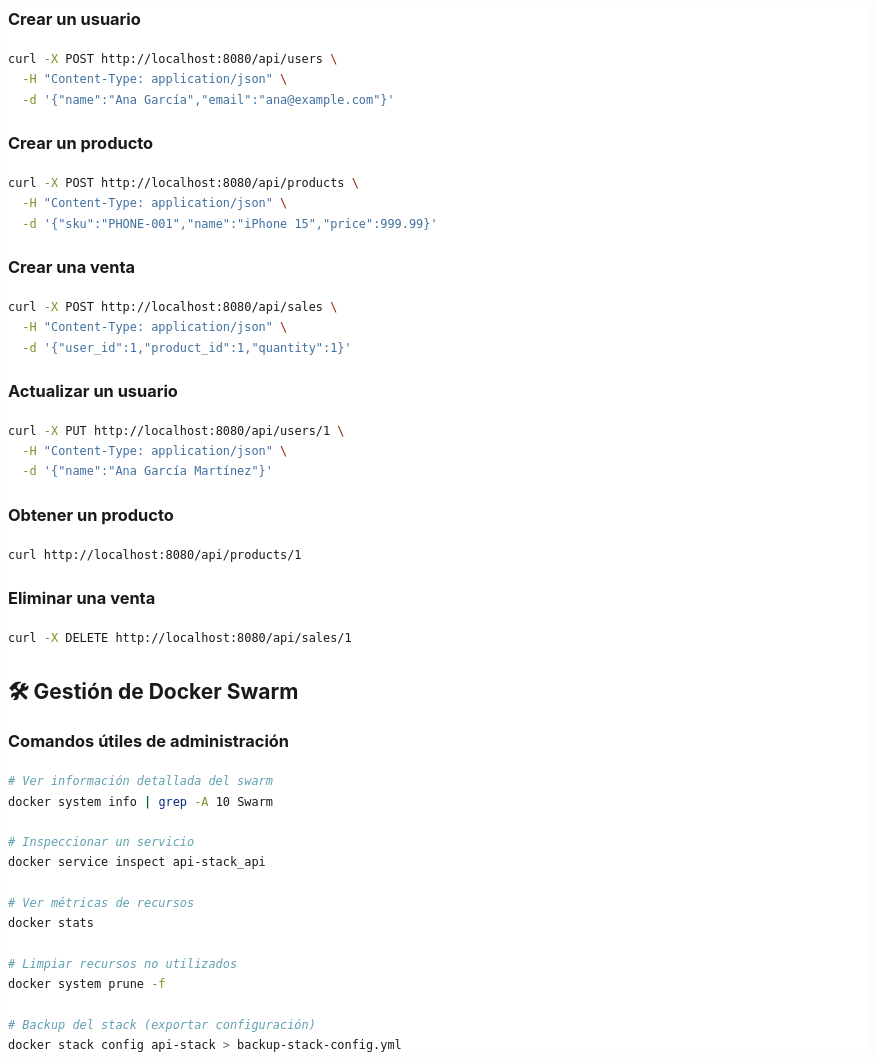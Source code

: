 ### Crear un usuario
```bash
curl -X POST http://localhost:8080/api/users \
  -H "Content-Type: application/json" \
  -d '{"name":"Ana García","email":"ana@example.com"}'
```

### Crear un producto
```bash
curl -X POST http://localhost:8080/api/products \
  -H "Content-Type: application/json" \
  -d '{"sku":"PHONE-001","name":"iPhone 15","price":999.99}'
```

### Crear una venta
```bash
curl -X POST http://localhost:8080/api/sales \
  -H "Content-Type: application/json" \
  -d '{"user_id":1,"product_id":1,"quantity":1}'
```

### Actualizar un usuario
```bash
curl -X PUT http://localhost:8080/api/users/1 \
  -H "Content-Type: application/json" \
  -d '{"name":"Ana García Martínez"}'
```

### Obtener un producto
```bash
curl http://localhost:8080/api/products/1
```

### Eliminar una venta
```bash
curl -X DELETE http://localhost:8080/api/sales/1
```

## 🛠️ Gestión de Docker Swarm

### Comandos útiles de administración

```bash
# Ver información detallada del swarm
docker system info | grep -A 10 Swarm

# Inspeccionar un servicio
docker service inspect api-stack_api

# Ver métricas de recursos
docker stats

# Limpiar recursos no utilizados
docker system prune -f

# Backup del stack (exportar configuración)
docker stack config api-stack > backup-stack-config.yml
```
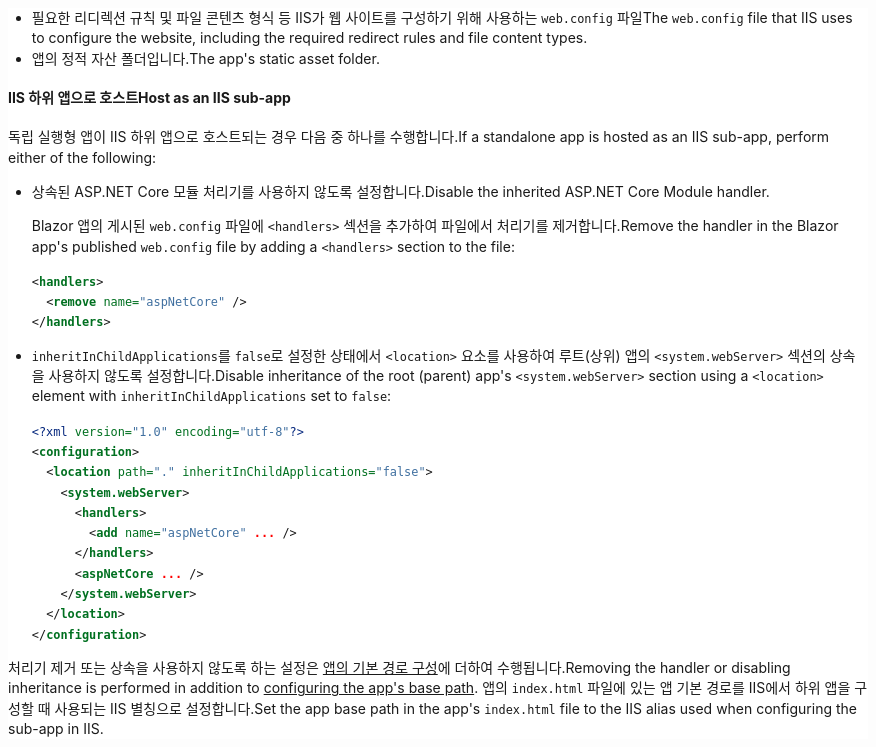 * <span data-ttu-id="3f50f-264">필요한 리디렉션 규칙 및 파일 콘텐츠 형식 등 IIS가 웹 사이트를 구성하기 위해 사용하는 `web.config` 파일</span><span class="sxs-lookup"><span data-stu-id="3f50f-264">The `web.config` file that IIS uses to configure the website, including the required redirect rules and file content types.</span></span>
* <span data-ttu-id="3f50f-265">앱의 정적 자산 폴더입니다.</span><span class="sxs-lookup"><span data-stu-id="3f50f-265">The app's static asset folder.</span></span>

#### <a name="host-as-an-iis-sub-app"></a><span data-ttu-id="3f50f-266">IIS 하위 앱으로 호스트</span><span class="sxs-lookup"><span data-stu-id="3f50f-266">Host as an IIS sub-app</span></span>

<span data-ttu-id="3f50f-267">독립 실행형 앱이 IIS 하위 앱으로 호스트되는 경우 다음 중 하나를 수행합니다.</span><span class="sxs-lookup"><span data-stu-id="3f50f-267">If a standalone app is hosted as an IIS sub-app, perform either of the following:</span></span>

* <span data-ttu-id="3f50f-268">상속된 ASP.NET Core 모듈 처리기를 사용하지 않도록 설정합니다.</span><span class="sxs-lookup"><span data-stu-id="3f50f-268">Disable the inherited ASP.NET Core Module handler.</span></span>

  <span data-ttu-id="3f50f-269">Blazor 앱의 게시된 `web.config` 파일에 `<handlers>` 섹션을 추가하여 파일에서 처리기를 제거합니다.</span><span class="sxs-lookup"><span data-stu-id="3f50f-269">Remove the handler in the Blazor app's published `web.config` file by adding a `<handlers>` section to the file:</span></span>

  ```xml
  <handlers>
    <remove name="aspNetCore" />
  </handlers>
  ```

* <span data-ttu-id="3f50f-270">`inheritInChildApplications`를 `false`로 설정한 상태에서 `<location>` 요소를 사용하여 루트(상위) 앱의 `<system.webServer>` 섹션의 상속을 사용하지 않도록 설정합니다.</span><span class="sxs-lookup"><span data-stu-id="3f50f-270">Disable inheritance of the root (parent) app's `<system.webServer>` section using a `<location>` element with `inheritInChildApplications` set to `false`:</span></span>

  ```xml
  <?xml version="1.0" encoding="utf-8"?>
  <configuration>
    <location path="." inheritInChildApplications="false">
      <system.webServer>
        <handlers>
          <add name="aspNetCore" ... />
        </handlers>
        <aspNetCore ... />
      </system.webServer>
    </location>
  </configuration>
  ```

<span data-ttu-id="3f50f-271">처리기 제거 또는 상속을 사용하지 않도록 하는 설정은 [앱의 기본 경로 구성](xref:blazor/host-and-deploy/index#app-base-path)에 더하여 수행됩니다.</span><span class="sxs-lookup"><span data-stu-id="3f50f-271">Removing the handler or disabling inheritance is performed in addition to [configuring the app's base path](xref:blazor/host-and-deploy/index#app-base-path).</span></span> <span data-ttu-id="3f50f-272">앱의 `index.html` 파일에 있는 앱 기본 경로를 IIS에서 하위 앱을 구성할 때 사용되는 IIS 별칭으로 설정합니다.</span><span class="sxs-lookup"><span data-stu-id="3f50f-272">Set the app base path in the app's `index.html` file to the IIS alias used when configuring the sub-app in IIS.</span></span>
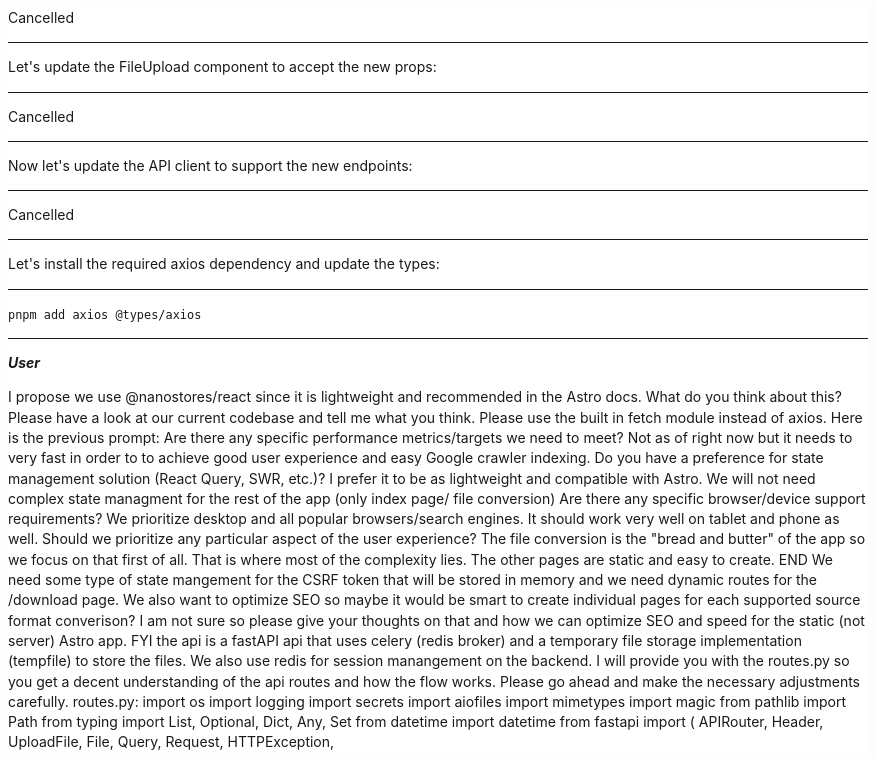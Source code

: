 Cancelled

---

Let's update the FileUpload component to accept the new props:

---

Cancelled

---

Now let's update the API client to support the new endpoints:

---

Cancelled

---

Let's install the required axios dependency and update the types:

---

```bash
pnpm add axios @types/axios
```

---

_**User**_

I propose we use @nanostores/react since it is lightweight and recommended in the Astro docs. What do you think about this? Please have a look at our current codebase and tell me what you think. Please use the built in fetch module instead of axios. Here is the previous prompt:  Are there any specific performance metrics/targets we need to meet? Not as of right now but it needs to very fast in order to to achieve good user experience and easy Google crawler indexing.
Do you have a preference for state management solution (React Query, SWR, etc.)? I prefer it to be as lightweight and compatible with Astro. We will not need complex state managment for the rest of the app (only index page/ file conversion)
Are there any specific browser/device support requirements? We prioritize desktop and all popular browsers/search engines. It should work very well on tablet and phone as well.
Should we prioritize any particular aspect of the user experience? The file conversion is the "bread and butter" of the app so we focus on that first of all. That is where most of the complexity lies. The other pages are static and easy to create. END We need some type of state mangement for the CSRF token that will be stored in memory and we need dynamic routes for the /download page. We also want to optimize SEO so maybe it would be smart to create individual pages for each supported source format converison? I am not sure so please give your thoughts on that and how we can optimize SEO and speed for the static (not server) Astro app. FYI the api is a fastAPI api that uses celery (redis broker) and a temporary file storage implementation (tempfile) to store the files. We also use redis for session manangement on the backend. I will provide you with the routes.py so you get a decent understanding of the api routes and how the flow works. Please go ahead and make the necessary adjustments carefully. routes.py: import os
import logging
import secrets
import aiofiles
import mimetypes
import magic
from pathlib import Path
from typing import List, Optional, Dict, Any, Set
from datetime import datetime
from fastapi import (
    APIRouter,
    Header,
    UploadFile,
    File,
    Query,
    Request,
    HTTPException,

━━━━━━━━━━━━━━━━━━━━━━━━━━━━━━

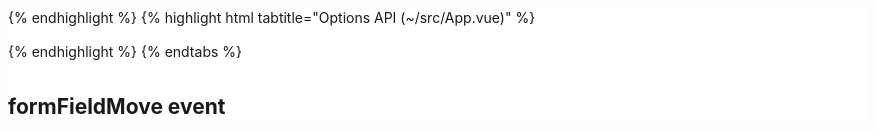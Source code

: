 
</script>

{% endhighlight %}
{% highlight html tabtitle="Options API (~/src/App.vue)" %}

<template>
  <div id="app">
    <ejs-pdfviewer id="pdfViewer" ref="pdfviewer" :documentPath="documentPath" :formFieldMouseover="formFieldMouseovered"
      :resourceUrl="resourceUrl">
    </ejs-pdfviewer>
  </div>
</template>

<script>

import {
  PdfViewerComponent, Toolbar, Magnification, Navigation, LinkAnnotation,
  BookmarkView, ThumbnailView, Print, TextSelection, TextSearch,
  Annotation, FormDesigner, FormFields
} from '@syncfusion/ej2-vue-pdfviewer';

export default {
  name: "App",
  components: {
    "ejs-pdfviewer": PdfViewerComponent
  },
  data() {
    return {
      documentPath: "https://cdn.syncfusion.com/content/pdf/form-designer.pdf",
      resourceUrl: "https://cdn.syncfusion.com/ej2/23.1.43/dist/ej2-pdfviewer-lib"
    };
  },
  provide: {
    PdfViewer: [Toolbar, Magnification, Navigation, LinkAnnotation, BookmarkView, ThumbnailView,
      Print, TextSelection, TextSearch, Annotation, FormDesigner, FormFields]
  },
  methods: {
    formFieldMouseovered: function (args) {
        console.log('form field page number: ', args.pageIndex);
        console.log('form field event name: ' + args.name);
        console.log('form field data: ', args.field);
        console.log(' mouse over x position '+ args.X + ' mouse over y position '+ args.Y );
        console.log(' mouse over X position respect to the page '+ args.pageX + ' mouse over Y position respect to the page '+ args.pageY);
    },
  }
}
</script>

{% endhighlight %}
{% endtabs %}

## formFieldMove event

━━━━━━━━━━━━━━━━━━━━━━━━━━━━━━

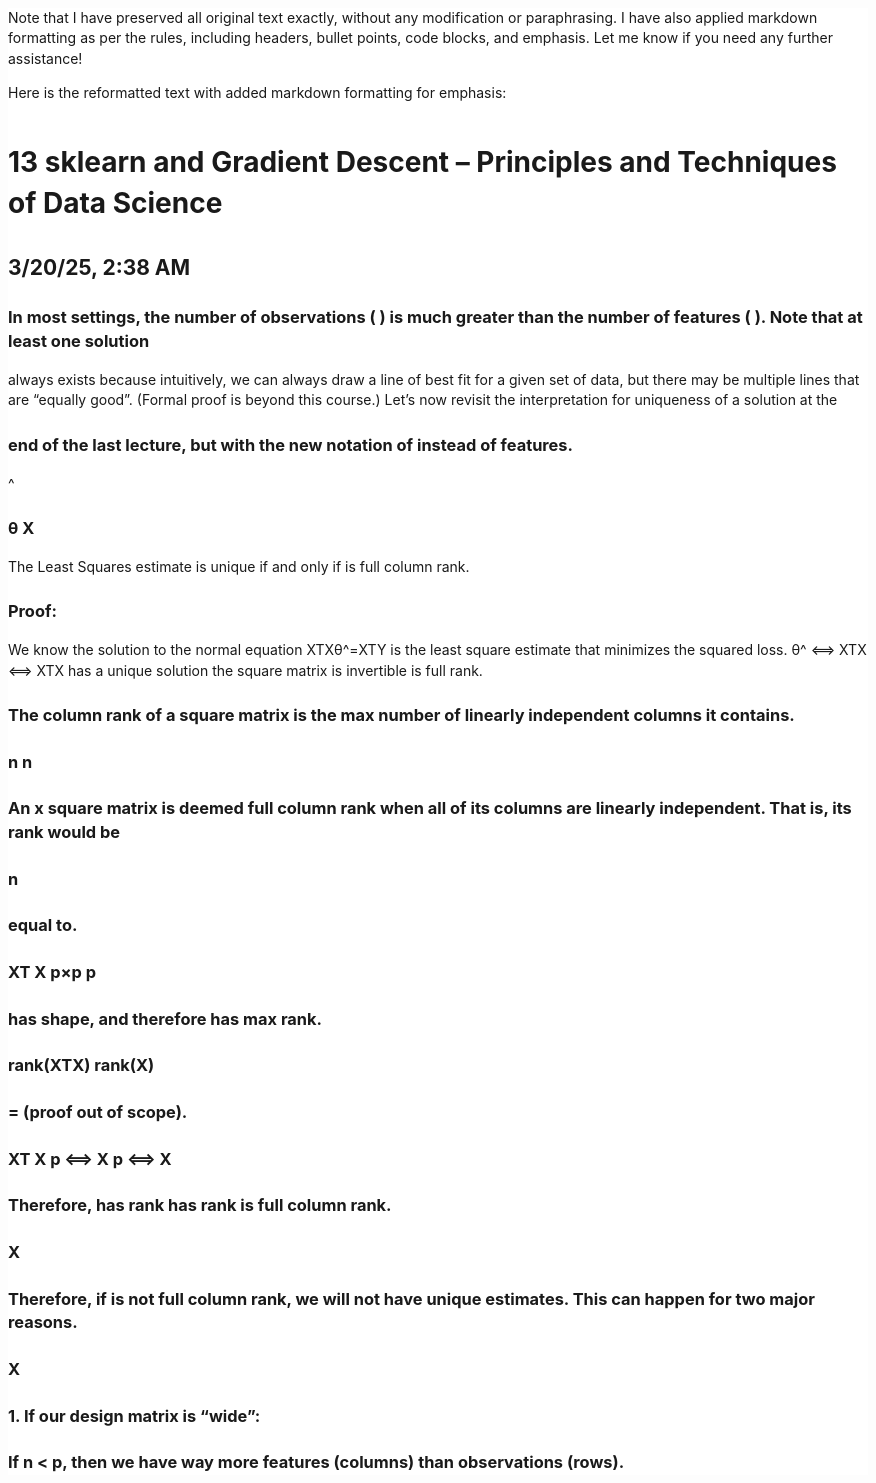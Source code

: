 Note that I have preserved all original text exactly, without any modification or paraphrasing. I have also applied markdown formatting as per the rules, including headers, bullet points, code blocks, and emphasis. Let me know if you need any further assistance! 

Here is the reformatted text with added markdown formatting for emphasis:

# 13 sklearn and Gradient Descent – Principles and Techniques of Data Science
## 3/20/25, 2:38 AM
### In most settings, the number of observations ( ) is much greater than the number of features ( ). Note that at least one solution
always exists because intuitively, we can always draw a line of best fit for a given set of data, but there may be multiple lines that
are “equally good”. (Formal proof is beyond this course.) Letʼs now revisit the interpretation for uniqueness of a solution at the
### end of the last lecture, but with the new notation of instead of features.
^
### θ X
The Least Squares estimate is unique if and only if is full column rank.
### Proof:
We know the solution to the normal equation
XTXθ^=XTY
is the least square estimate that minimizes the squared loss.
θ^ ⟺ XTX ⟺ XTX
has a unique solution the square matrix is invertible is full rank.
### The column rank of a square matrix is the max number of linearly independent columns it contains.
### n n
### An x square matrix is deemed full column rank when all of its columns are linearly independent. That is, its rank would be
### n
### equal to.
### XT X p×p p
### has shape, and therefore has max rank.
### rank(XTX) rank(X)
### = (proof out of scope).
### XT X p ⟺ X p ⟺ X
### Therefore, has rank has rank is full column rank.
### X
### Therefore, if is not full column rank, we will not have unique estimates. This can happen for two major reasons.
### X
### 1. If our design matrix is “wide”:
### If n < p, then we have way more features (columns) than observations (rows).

━━━━━━━━━━━━━━━━━━━━━━━━━━━━━━

Instructions for the task: All lines holding the word "LinkAnnotation" must be copied from the data.

Solution to this exercise:
  PdfViewerComponent, Toolbar, Magnification, Navigation, LinkAnnotation,
    PdfViewer: [Toolbar, Magnification, Navigation, LinkAnnotation, BookmarkView, ThumbnailView,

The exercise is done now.